HP’s Event Monitoring Service (EMS) Framework


Workload Management: HP Process Resource Manager

HP’s ServiceControl systems management solution includes HP Process Resource Manager (PRM). With PRM, IT managers are assured that performance, response time, and availability objectives for critical business applications are consistently maintained. By focusing the appropriate amount of system resources (CPU, memory, and I/O) exactly where the business needs them, PRM’s ability to deliver consistent performance and response time under heavy loads prevents an application’s peak processing from impacting the performance of other applications on the same HP-UX system. PRM’s ability to maintain consistent service levels among competing applications allows users to run multiple application workloads on the same HP-UX system with control and confidence. The result is fewer systems to manage, reduced management complexity and cost, and an improved return on IT investment by maximizing the utilization of each HP-UX system. HP’s Web QoS provides similar control and service consistency for Web-enabled applications.

When PRM is enabled, groups of users or applications are guaranteed a specified portion of the central processing unit (CPU) processing cycles or available real-memory or I/O resources. PRM effectively creates a “soft partition” which isolates the selected resources from other applications running on the HP-UX system.

With PRM the system administrator is able to:

·    Manage CPU, I/O, and real-memory allocation

·    Optimize CPU, I/O, and real-memory usage

·    Allocate CPU, I/O, and real-memory resources to business-critical applications in a way
that reflects real business needs

·    Prioritize workgroups based on business importance

·    Guarantee each group of users their specified CPU, I/O, or real-memory entitlement

·    Dynamically modify CPU, I/O, or real-memory allocations to adapt them to changes in
business priorities

Hewlett-Packard PRM allows customers to run mission-critical applications in less time by matching processing needs to CPU resources. System administrators can make intelligent decisions regarding computing resources that optimize the processing power available. This in turn increases the productivity of HP 9000 users and systems. With HP PRM, customers can meet the service level agreements dictated by the business needs of workgroups by providing specific CPU resource allocations. The result is an overall improvement in the quality of information technology (IT) service delivery and an improvement in end-user satisfaction.
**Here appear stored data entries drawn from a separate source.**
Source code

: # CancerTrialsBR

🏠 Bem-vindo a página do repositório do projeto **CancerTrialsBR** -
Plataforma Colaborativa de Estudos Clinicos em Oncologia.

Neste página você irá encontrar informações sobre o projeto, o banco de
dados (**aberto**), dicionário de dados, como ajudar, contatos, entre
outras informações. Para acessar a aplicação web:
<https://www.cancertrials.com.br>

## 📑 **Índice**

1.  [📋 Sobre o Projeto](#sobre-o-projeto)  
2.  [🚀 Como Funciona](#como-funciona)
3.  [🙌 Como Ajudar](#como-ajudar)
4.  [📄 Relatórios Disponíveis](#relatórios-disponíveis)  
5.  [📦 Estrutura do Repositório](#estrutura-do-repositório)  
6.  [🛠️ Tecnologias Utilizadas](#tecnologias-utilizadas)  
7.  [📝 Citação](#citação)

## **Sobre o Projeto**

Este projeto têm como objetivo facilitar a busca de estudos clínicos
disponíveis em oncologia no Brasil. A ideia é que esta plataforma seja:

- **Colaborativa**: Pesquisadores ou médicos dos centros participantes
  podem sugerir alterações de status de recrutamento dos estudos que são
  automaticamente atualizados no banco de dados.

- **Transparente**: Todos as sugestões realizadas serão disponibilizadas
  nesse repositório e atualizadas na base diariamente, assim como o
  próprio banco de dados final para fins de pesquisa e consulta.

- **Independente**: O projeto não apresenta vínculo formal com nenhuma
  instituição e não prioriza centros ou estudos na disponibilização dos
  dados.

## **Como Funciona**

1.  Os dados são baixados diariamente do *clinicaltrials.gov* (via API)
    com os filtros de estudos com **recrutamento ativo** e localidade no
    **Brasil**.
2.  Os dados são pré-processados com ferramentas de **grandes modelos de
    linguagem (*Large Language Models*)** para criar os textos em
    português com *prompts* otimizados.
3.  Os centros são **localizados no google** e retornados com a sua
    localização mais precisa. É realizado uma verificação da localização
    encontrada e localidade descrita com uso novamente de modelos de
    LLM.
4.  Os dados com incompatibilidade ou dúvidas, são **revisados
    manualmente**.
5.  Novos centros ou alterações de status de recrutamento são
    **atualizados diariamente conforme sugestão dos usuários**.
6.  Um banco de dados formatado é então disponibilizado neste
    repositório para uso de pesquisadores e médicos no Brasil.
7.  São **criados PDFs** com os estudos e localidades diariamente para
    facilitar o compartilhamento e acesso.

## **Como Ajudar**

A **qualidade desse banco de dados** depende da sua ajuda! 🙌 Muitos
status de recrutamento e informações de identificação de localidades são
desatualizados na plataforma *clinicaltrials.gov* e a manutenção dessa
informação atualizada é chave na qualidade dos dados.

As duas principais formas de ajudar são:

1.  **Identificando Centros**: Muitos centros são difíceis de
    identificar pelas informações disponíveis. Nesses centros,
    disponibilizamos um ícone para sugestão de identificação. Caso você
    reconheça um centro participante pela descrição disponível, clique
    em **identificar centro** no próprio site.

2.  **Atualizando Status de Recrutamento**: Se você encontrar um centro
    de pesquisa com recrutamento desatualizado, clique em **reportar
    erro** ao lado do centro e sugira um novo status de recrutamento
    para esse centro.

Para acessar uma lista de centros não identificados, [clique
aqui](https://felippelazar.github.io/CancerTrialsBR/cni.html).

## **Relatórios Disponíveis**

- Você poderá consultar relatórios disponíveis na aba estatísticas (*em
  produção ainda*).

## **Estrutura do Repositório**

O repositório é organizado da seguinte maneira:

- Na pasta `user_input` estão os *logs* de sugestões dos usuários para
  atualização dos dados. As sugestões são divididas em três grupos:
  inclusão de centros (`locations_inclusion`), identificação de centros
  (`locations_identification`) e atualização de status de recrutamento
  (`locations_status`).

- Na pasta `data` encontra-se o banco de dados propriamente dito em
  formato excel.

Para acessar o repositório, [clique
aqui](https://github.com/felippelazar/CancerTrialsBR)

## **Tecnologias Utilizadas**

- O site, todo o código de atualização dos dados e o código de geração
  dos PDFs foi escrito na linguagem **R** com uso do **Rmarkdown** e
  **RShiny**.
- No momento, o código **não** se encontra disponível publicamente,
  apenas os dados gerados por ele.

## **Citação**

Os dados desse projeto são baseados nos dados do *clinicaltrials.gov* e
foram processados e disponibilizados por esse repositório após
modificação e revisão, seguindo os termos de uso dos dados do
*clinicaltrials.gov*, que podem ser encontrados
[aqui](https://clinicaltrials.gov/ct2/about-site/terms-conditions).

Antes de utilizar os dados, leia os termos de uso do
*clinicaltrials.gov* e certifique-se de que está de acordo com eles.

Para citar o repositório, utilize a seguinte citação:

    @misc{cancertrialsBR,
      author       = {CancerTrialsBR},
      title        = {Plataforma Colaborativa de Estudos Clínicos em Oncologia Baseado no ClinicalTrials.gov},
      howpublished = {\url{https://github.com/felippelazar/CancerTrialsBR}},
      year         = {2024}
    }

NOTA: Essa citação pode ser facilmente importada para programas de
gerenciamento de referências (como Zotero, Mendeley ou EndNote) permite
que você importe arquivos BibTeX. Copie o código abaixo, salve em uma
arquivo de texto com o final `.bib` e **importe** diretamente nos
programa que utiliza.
Centralized System Access and Administration

 

HP’s new Central Web Console provides a single, unified control point for accessing the console of multiple HP-UX systems. The Central Web Console eliminates the need for the individual system consoles that have proliferated—saving floor space and simultaneously easing administration.

The Central Web Console provides a scalable and secured Web-based single point of access to HP server console ports. This product answers one of the needs of the system consolidation market. It removes the traditional “ASCII” terminal attached to each server via the console port located on the service processor card by replacing it with a virtual terminal accessible via any Web browser. This solution will allow scalability for up to 228 servers. A conceptual view of the console is shown below:

 

Figure 2.

HP’s Central Web Console


Centralized Multi-System Management with HP Service Control for HP-UX

Goals of Multi-System Management

IT system administrators and data center personnel who are responsible for managing multiple systems are aiming to increase their efficiency and reduce their costs, while improving the availability of their systems and services.  Many have found that user error is the root of many system management and availability problems.  The goals of multi-system management solutions are:

·         To promote consistency and order among multiple systems so as to gain efficiency and reduce user error

·         To gain efficiency by operating across multiple systems at once

·         To centralize access to multiple systems in order to operate on them more efficiently

·         To manage multiple systems securely and with confidence in what is being done

Multi-System Management Paradigms

The Service Control multi-system management solutions are built around tested system management paradigms or strategies that have proven to be effective in managing multiple systems.  These paradigms are centralization of management, consistency and replication, and administration by distribution.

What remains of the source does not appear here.